START Supplied data

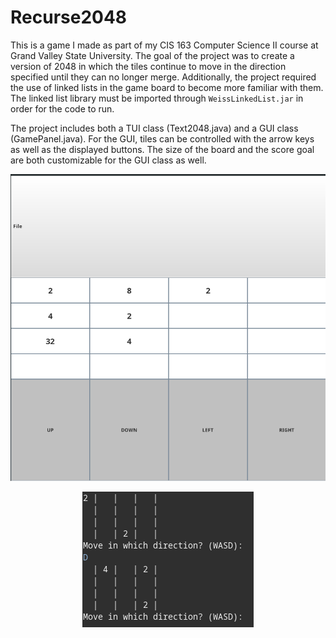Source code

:# Recurse2048

This is a game I made as part of my CIS 163 Computer Science II course at Grand Valley State University. The goal of the project was to create a version of 2048 in which the tiles continue to move in the direction specified until they can no longer merge. Additionally, the project required the use of linked lists in the game board to become more familiar with them. The linked list library must be imported through `WeissLinkedList.jar` in order for the code to run. 

The project includes both a TUI class (Text2048.java) and a GUI class (GamePanel.java). For the GUI, tiles can be controlled with the arrow keys as well as the displayed buttons. The size of the board and the score goal are both customizable for the GUI class as well.

<p align="center">
  <img src="https://raw.githubusercontent.com/milesconrad/Recurse2048/main/images/GUI.png" />
</p>
<p align="center">
  <img src="https://raw.githubusercontent.com/milesconrad/Recurse2048/main/images/TUI.png" />
</p>
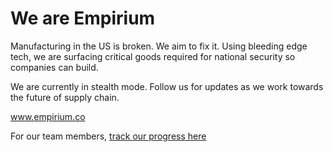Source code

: # We are Empirium

Manufacturing in the US is broken. We aim to fix it. Using bleeding edge tech, we are surfacing critical goods required for national security so companies can build.

We are currently in stealth mode. Follow us for updates as we work towards the future of supply chain.

www.empirium.co

For our team members, [track our progress here](https://github.com/orgs/empiriumco/projects/2)
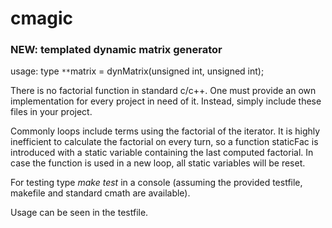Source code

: # cmagic

### NEW: templated dynamic matrix generator
usage:
type ``**``matrix = dynMatrix<type>(unsigned int, unsigned int);

There is no factorial function in standard c/c++. One must provide an own implementation for every project in need of it. Instead, simply include these files in your project.

Commonly loops include terms using the factorial of the iterator. It is highly inefficient to calculate the factorial on every turn, so a function staticFac is introduced with a static variable containing the last computed factorial.
In case the function is used in a new loop, all static variables will be reset.

For testing type *make test* in a console (assuming the provided testfile, makefile and standard cmath are available).

Usage can be seen in the testfile.
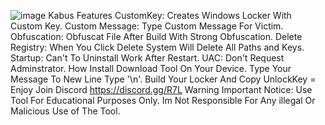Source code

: ![image](https://github.com/user-attachments/assets/d2d5a5fe-2bdb-4d88-9bc2-2d7d8c04d00f)
Kabus
Features
CustomKey: Creates Windows Locker With Custom Key.
Custom Message: Type Custom Message For Victim.
Obfuscation: Obfuscat File After Build With Strong Obfuscation.
Delete Registry: When You Click Delete System Will Delete All Paths and Keys.
Startup: Can't To Uninstall Work After Restart.
UAC: Don't Request Adminstrator.
How Install
Download Tool On Your Device.
Type Your Message To New Line Type '\n'.
Build Your Locker And Copy UnlockKey = Enjoy
Join Discord https://discord.gg/R7L
Warning
Important Notice: Use Tool For Educational Purposes Only. Im Not Responsible For Any illegal Or Malicious Use of The Tool.
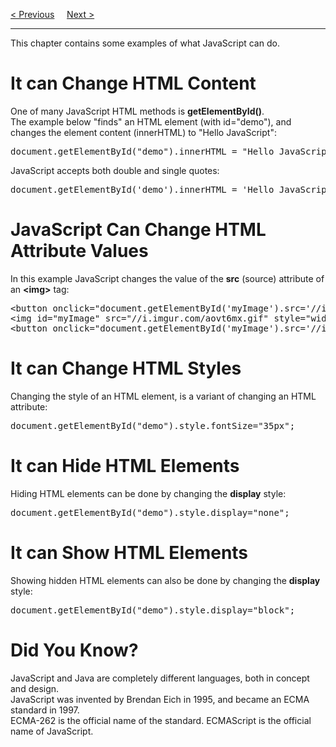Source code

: <a href="/JS/Home.md">&lt; Previous</a>
&nbsp;&nbsp;&nbsp;
<a href="/JS/Where-To.md">Next &gt;</a>
<hr>
This chapter contains some examples of what JavaScript can do.
<h1>It can Change HTML Content</h1>
One of many JavaScript HTML methods is <b>getElementById()</b>.
<br>
The example below "finds" an HTML element (with id="demo"), and changes the element content (innerHTML) to "Hello JavaScript":
<pre>document.getElementById("demo").innerHTML = "Hello JavaScript";</pre>
JavaScript accepts both double and single quotes:
<pre>document.getElementById('demo').innerHTML = 'Hello JavaScript';</pre>
<h1>JavaScript Can Change HTML Attribute Values</h1>
In this example JavaScript changes the value of the <b>src</b> (source) attribute of an <b>&lt;img&gt;</b> tag:
<pre>
&lt;button onclick="document.getElementById('myImage').src='//i.imgur.com/EkDalgn.gif'"&gt;Turn the lights on&lt;/button&gt;
&lt;img id="myImage" src="//i.imgur.com/aovt6mx.gif" style="width:100px"&gt;
&lt;button onclick="document.getElementById('myImage').src='//i.imgur.com/aovt6mx.gif'"&gt;Turn the lights off&lt;/button&gt;
</pre>
<h1>It can Change HTML Styles</h1>
Changing the style of an HTML element, is a variant of changing an HTML attribute:
<pre>document.getElementById("demo").style.fontSize="35px";</pre>
<h1>It can Hide HTML Elements</h1>
Hiding HTML elements can be done by changing the <b>display</b> style:
<pre>document.getElementById("demo").style.display="none";</pre>
<h1>It can Show HTML Elements</h1>
Showing hidden HTML elements can also be done by changing the <b>display</b> style:
<pre>document.getElementById("demo").style.display="block";</pre>
<h1>Did You Know?</h1>
JavaScript and Java are completely different languages, both in concept and design.
<br>
JavaScript was invented by Brendan Eich in 1995, and became an ECMA standard in 1997.
<br>
ECMA-262 is the official name of the standard. ECMAScript is the official name of JavaScript.
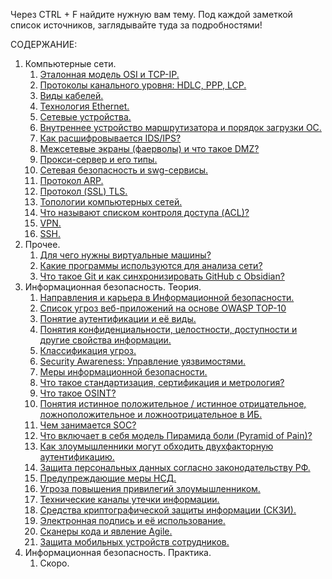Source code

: Через CTRL + F найдите нужную вам тему. Под каждой заметкой список источников, заглядывайте туда за подробностями!

СОДЕРЖАНИЕ:
1. Компьютерные сети.
	1. [Эталонная модель OSI и TCP-IP.](osi-tcp-ip.md)
	2. [Протоколы канального уровня: HDLC, PPP, LCP.](hdlc-ppp-lcp)
	3. [Виды кабелей.](cables.md)
	4. [Технология Ethernet.](ethernet.md)
	5. [Сетевые устройства.](net-devices.md)
	6. [Внутреннее устройство маршрутизатора и порядок загрузки ОС.](router-ios.md)
	7. [Как расшифровывается IDS/IPS?](ids-ips.md)
	8. [Межсетевые экраны (фаерволы) и что такое DMZ?](firewall.md)
	9. [Прокси-сервер и его типы.](proxy.md)
	10. [Сетевая безопасность и swg-сервисы.](sec-net.md)
	11. [Протокол ARP.](arp.md)
	12. [Протокол (SSL) TLS.](ssl-tls.md)
	13. [Топологии компьютерных сетей.](topologies.md)
	14. [Что называют списком контроля доступа (ACL)?](acl.md)
	15. [VPN.](vpn.md)
	16. [SSH.](ssh.md)
2. Прочее.
	1. [Для чего нужны виртуальные машины?](vm.md)
	2. [Какие программы используются для анализа сети?](software.md)
	3. [Что такое Git и как синхронизировать GitHub с Obsidian?](git-commands.md)
3. Информационная безопасность. Теория.
	1. [Направления и карьера в Информационной безопасности.](teams-careers.md)
	2. [Список угроз веб-приложений на основе OWASP TOP-10](owasp-10.md)
	3. [Понятие аутентификации и её виды.](authentication.md)
	4. [Понятия конфиденциальности, целостности, доступности и другие свойства информации.](cia-triad.md)
	5. [Классификация угроз.](threats-list.md)
	6. [Security Awareness: Управление уязвимостями.](sec-awareness.md)
	7. [Меры информационной безопасности.](sec-actions.md)
	8. [Что такое стандартизация, сертификация и метрология?](enterprise-safety.md)
	9. [Что такое OSINT?](osint.md)
	10. [Понятия истинное положительное / истинное отрицательное, ложноположительное и ложноотрицательное в ИБ.](true-false.md)
	11. [Чем занимается SOC?](soc.md)
	12. [Что включает в себя модель Пирамида боли (Pyramid of Pain)?](pyramid-of-pain.md)
	13. [Как злоумышленники могут обходить двухфакторную аутентификацию.](bypass-2fa.md)
	14. [Защита персональных данных согласно законодательству РФ.](personal-data.md)
	15. [Предупреждающие меры НСД.](unauthorized-access.md)
	16. [Угроза повышения привилегий злоумышленником.](user-based-attacks.md)
	17. [Технические каналы утечки информации.](tech-channels-info-leakage.md)
	18. [Средства криптографической защиты информации (СКЗИ).](skzi.md)
	19. [Электронная подпись и её использование.](e-signature.md)
	20. [Сканеры кода и явление Agile.](agile.md)
	21. [Защита мобильных устройств сотрудников.](mobile-devices.md)
4. Информационная безопасность. Практика.
	1. Скоро.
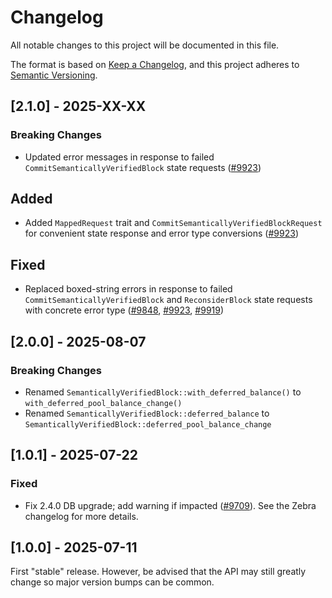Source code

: # Changelog

All notable changes to this project will be documented in this file.

The format is based on [Keep a Changelog](https://keepachangelog.com/en/1.0.0/),
and this project adheres to [Semantic Versioning](https://semver.org/spec/v2.0.0.html).

## [2.1.0] - 2025-XX-XX

### Breaking Changes

- Updated error messages in response to failed `CommitSemanticallyVerifiedBlock` state requests ([#9923](https://github.com/ZcashFoundation/zebra/pull/9923))

## Added

- Added `MappedRequest` trait and `CommitSemanticallyVerifiedBlockRequest` for convenient state response and error type conversions ([#9923](https://github.com/ZcashFoundation/zebra/pull/9923))

## Fixed

- Replaced boxed-string errors in response to failed `CommitSemanticallyVerifiedBlock` and `ReconsiderBlock` state requests with concrete error type ([#9848](https://github.com/ZcashFoundation/zebra/pull/9848), [#9923](https://github.com/ZcashFoundation/zebra/pull/9923), [#9919](https://github.com/ZcashFoundation/zebra/pull/9919))

## [2.0.0] - 2025-08-07

### Breaking Changes

- Renamed `SemanticallyVerifiedBlock::with_deferred_balance()` to
  `with_deferred_pool_balance_change()`
- Renamed `SemanticallyVerifiedBlock::deferred_balance` to
  `SemanticallyVerifiedBlock::deferred_pool_balance_change`


## [1.0.1] - 2025-07-22

### Fixed

- Fix 2.4.0 DB upgrade; add warning if impacted ([#9709](https://github.com/ZcashFoundation/zebra/pull/9709)).
  See the Zebra changelog for more details.


## [1.0.0] - 2025-07-11

First "stable" release. However, be advised that the API may still greatly
change so major version bumps can be common.
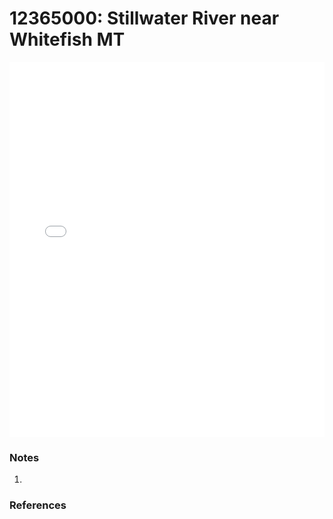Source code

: # 12365000: Stillwater River near Whitefish MT

<iframe src="/_static/stations/12365000_fdc.html" width="100%" height="600" frameborder="0"></iframe>

### Notes
1. 

### References

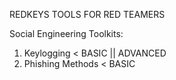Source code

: REDKEYS
TOOLS FOR RED TEAMERS

Social Engineering Toolkits:
1) Keylogging < BASIC || ADVANCED
2) Phishing Methods < BASIC

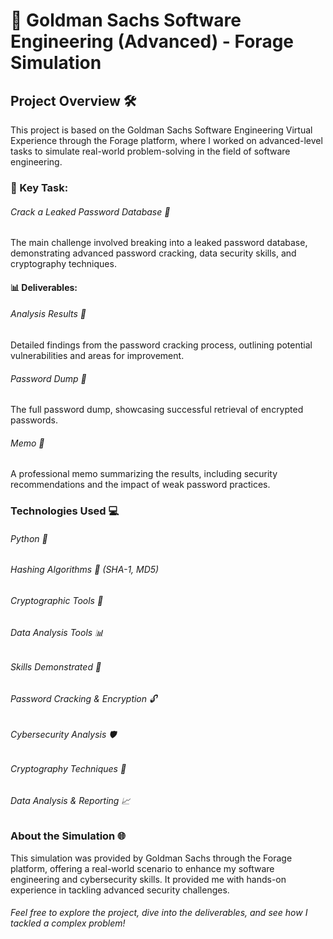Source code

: # 💼 Goldman Sachs Software Engineering (Advanced) - Forage Simulation

## Project Overview 🛠️

This project is based on the Goldman Sachs Software Engineering Virtual Experience through the Forage platform, where I worked on advanced-level tasks to simulate real-world problem-solving in the field of software engineering.

### 🚀 Key Task:

###### Crack a Leaked Password Database 🔐

The main challenge involved breaking into a leaked password database, demonstrating advanced password cracking, data security skills, and cryptography techniques.

#### 📊 Deliverables:

###### Analysis Results 📑

Detailed findings from the password cracking process, outlining potential vulnerabilities and areas for improvement.

###### Password Dump 🧾

The full password dump, showcasing successful retrieval of encrypted passwords.

###### Memo 📝

A professional memo summarizing the results, including security recommendations and the impact of weak password practices.

### Technologies Used 💻

###### Python 🐍
###### Hashing Algorithms 🧮 (SHA-1, MD5)
###### Cryptographic Tools 🔐
###### Data Analysis Tools 📊
###### Skills Demonstrated 🚀
###### Password Cracking & Encryption 🔓
###### Cybersecurity Analysis 🛡️
###### Cryptography Techniques 🧩
###### Data Analysis & Reporting 📈

### About the Simulation 🌐

This simulation was provided by Goldman Sachs through the Forage platform, offering a real-world scenario to enhance my software engineering and cybersecurity skills. It provided me with hands-on experience in tackling advanced security challenges.

###### Feel free to explore the project, dive into the deliverables, and see how I tackled a complex problem!
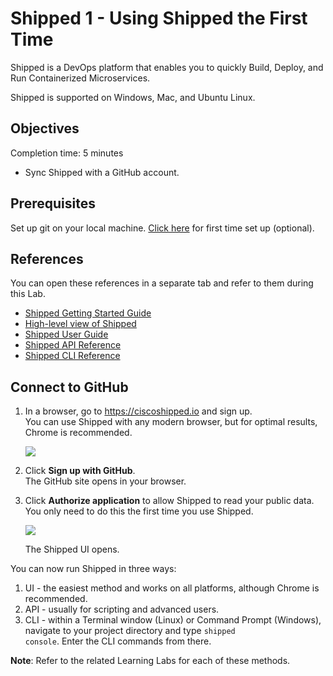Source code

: # Shipped 1 - Using Shipped the First Time
Shipped is a DevOps platform that enables you to quickly Build, Deploy, and Run Containerized Microservices.

Shipped is supported on Windows, Mac, and Ubuntu Linux.


## Objectives
Completion time: 5 minutes

- Sync Shipped with a GitHub account.


## Prerequisites

Set up git on your local machine. <a href="https://help.github.com/articles/set-up-git/#setting-up-git" target="_blank"> Click here</a> for first time set up (optional).





## References
You can open these references in a separate tab and refer to them during this Lab.


- <a href="https://developer.cisco.com/site/shipped/" target="_blank">Shipped Getting Started Guide</a>  
- <a href="https://cisco.jiveon.com/docs/DOC-811787" target="_blank">High-level view of Shipped</a> 
- <a href="https://developer.cisco.com/site/shipped/" target="_blank">Shipped User Guide</a>  
- <a href="https://ciscoshipped.io/shipped/api-docs/build/index.html" target="_blank">Shipped API Reference</a>  
- <a href="https://developer.cisco.com/site/shipped/" target="_blank">Shipped CLI Reference</a>  


## Connect to GitHub

1. In a browser, go to <a href="https://ciscoshipped.io">https://ciscoshipped.io</a> and sign up.  
    You can use Shipped with any modern browser, but for optimal results, Chrome is recommended.

	 ![](posts/files/shipped-first-time/assets/sign-up-github.png)


2. Click **Sign up with GitHub**.  
	The GitHub site opens in your browser.

3. Click **Authorize application** to allow Shipped to read your public data.  You only need to do this the first time you use Shipped.

	![](posts/files/shipped-first-time/assets/authorize.jpg)


    The Shipped UI opens.

You can now run Shipped in three ways:

1. UI - the easiest method and works on all platforms, although Chrome is recommended.
2. API - usually for scripting and advanced users.
3. CLI - within a Terminal window (Linux) or Command Prompt (Windows), navigate to your project directory and type <code>shipped console</code>. Enter the CLI commands from there.

**Note**: Refer to the related Learning Labs for each of these methods.

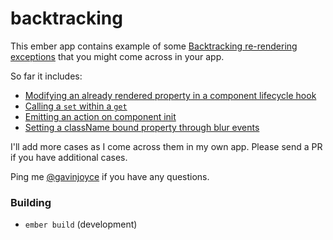 # backtracking

This ember app contains example of some [Backtracking re-rendering exceptions](https://github.com/emberjs/ember.js/issues/13948) that you might come across in your app.

So far it includes:

 * [Modifying an already rendered property in a component lifecycle hook](https://github.com/GavinJoyce/backtracking/pull/1)
 * [Calling a `set` within a `get`](https://github.com/GavinJoyce/backtracking/pull/5)
 * [Emitting an action on component init](https://github.com/GavinJoyce/backtracking/pull/6)
 * [Setting a className bound property through blur events](https://github.com/GavinJoyce/backtracking/pull/13)

I'll add more cases as I come across them in my own app. Please send a PR if you have additional cases.

Ping me [@gavinjoyce](https://twitter.com/gavinjoyce) if you have any questions.

### Building

* `ember build` (development)
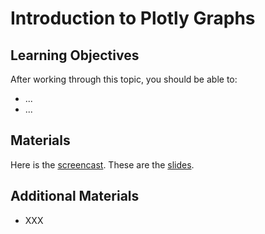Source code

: # Introduction to Plotly Graphs

## Learning Objectives

After working through this topic, you should be able to:

- ...
- ...

## Materials

Here is the
[screencast](https://electure.uni-bonn.de/static/mh_default_org/engage-player/xxx).
These are the [slides](plotly_graphs-plotly_intro.pdf).

## Additional Materials

- XXX
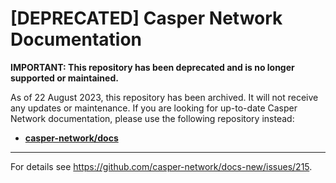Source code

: # [DEPRECATED] Casper Network Documentation

**IMPORTANT: This repository has been deprecated and is no longer supported or maintained.**

As of 22 August 2023, this repository has been archived. It will not receive any updates or maintenance. If you are looking for up-to-date Casper Network documentation, please use the following repository instead:

- [**casper-network/docs**](https://github.com/casper-network/docs)

---

For details see https://github.com/casper-network/docs-new/issues/215.

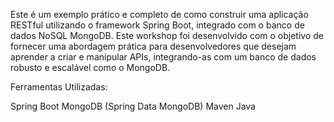 Este é um exemplo prático e completo de como construir uma aplicação RESTful utilizando o framework Spring Boot, integrado com o banco de dados NoSQL MongoDB. Este workshop foi desenvolvido com o objetivo de fornecer uma abordagem prática para desenvolvedores que desejam aprender a criar e manipular APIs, integrando-as com um banco de dados robusto e escalável como o MongoDB.

Ferramentas Utilizadas:

Spring Boot
MongoDB
(Spring Data MongoDB)
Maven
Java

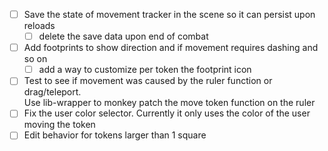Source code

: 

- [ ]  Save the state of movement tracker in the scene so it can persist upon reloads 
    - [ ] delete the save data upon end of combat 
- [ ] Add footprints to show direction and if movement requires dashing and so on 
    - [ ] add a way to customize per token the footprint icon 
- [ ] Test to see if movement was caused by the ruler function or drag/teleport.                        
        Use lib-wrapper to monkey patch the move token function on the ruler 
- [ ] Fix the user color selector. Currently it only uses the color of the user moving the token 
- [ ] Edit behavior for tokens larger than 1 square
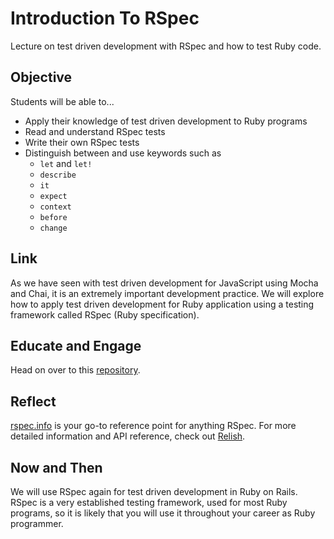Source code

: # Introduction To RSpec
Lecture on test driven development with RSpec and how to test Ruby code.

## Objective
Students will be able to...

- Apply their knowledge of test driven development to Ruby programs
- Read and understand RSpec tests
- Write their own RSpec tests
- Distinguish between and use keywords such as
	- `let` and `let!`
	- `describe`
	- `it`
	- `expect`
	- `context`
	- `before`
	- `change`

## Link
As we have seen with test driven development for JavaScript using Mocha and Chai, it is an extremely important development practice. We will explore how to apply test driven development for Ruby application using a testing framework called RSpec (Ruby specification).

## Educate and Engage
Head on over to this [repository](https://github.com/sf-wdi-17/rspec-intro).

## Reflect
[rspec.info](http://rspec.info/) is your go-to reference point for anything RSpec. For more detailed information and API reference, check out [Relish](http://www.relishapp.com/rspec/rspec-core/docs).

## Now and Then
We will use RSpec again for test driven development in Ruby on Rails. RSpec is a very established testing framework, used for most Ruby programs, so it is likely that you will use it throughout your career as Ruby programmer.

END Supplied data

Take the records above and return, word for word, only the lines that fall from the line with "8. [Межсетевые экраны" to the line with "2. [Какие программы", both of them included.

	8. [Межсетевые экраны (фаерволы) и что такое DMZ?](firewall.md)
	9. [Прокси-сервер и его типы.](proxy.md)
	10. [Сетевая безопасность и swg-сервисы.](sec-net.md)
	11. [Протокол ARP.](arp.md)
	12. [Протокол (SSL) TLS.](ssl-tls.md)
	13. [Топологии компьютерных сетей.](topologies.md)
	14. [Что называют списком контроля доступа (ACL)?](acl.md)
	15. [VPN.](vpn.md)
	16. [SSH.](ssh.md)
2. Прочее.
	1. [Для чего нужны виртуальные машины?](vm.md)
	2. [Какие программы используются для анализа сети?](software.md)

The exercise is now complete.